Obra com tudo dentro
Depois de três anos do desatino de se fazer obra estando dentro de casa, tenho certeza que um desses estudiosos da mente humana deve explicar o porquê da nossa memoria ser seletiva para alguns transtornos que passamos na vida e voltarmos a repeti-los um tempo depois.
Cá estamos nós com “obra com tudo dentro” de novo! De novo, já aconteceu de tudo um pouco: tira tudo do lugar, amontoa coisas aqui e ali, cobre com lonas, engole poeira, convive com o barulho infernal das ferramentas dos pedreiros... de novo perdemos um dos nossos companheiros de quatro patas: desta vez foi a cadela Zefa que nos deixou. De novo tem a promessa do grande chefe de que nunca mais fará obras com tudo dentro, principalmente, quando nosso inverno estiver se aproximando. Até parece que a coisa é séria!
Bem, como o avanço da idade vem me ensinando que sempre devemos ver o lado bom das coisas, vejo nossa obra com tudo dentro como uma mexida na poeira do comodismo que estava se instaurando no nosso “cantinho”; também é sinal de que o dinheirinho guardado esta ajudando a deixar nossa casa mais com o nosso jeito de ser; tem também todo exercício de paciência, benevolência e quietude da mente – pra não estourar com palavrões etc e tal.
Ontem mesmo, sentamos – nas duas únicas poltronas disponíveis e no espaço restrito da televisão, pra assistir nossa novelinha (que já está nos últimos capítulos), eis que a gloriosa CEEE interrompe o fornecimento de energia elétrica aqui nas bandas de Águas Clara. Esperamos um pouquinho – a pontinha de esperança que faz parte do ser humano paciencioso, e nada. Bem, então vamos jantar, disse o sr. França, descendo as escadas pra cozinha improvisada ansioso pelo mocotó light que passei o dia preparando prá ele e também para ligar o radinho a pilha e ouvir o jogo do Inter.
Mas lá estava mais uma surpresa – cadê os fósforos pra ascender o fogão? Começou a saga da caça a caixa de fósforos. Com as duas lanternas de emergência (que por sorte estavam carregadas) procuramos em todos os lugares possíveis e imagináveis da grande bagunça, subíamos e descíamos as escadas como dois velhos fantasmas.

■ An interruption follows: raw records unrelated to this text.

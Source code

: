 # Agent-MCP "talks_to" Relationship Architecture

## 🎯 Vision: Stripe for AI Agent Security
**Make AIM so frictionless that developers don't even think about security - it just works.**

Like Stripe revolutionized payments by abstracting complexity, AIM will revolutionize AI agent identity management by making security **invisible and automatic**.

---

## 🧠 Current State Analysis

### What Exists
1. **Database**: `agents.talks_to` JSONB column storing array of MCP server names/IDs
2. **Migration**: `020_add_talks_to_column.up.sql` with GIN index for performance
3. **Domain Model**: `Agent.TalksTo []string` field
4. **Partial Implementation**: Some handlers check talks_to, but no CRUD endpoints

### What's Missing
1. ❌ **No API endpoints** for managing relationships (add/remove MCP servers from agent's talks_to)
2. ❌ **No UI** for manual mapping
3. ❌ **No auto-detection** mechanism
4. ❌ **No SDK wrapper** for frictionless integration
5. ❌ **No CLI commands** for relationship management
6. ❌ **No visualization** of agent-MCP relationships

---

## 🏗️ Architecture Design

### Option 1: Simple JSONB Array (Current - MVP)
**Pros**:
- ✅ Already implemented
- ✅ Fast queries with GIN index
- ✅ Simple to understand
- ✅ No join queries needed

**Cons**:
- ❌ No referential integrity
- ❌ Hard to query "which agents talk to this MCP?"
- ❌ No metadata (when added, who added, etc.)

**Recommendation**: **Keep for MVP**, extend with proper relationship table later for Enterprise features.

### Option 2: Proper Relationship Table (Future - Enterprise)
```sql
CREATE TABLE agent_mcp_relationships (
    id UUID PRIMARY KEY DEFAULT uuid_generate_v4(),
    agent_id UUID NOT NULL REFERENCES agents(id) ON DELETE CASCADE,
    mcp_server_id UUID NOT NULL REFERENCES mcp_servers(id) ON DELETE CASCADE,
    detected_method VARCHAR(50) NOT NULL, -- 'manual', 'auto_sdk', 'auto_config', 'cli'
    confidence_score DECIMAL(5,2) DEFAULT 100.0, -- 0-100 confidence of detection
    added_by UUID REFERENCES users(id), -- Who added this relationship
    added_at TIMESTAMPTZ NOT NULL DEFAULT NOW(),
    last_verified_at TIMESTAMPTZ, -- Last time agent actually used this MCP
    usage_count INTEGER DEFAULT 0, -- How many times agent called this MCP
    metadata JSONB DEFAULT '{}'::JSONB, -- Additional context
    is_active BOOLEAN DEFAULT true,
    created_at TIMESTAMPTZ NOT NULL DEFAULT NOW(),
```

Naquele momento entendi perfeitamente o ditado “...é como achar uma agulha num palheiro”, mas também não podia desistir de procurar a bendita caixa de fósforos, pois tinha certeza de sua existência e também de que não merecíamos ir dormir sem assistir nossa novelinha até o final, com fome e sem banho, alguma coisa tinha que dar certo.
E deu. O anjinho, assim, do nada, direcionou a lanterna pra cima da geladeira e lá estava ela, a linda, maravilhosa, poderosa – caixinha de fósforos! Janta garantida, Inter faz um gol e o banho... bem, a gente faz uma meia sola e se deita assim mesmo. Pois foi deitar a cabeça no travesseiro e a energia elétrica “pá” voltou. O capetinha até que veio atentar pra enforcar o banho, mas como minha mãezinha me ensinou que – seja pobre, mas limpinha – tratei de levantar e tomar meu banho quentinho, empurrando a outra pessoa da cama pra ir pro banho.
Como diz minha amiga Cristina “tudo fica bem quando acaba bem”. Como acredito no ser humano, vou esperar pra ver se será mesmo a última “obra com tudo dentro” da minha vida!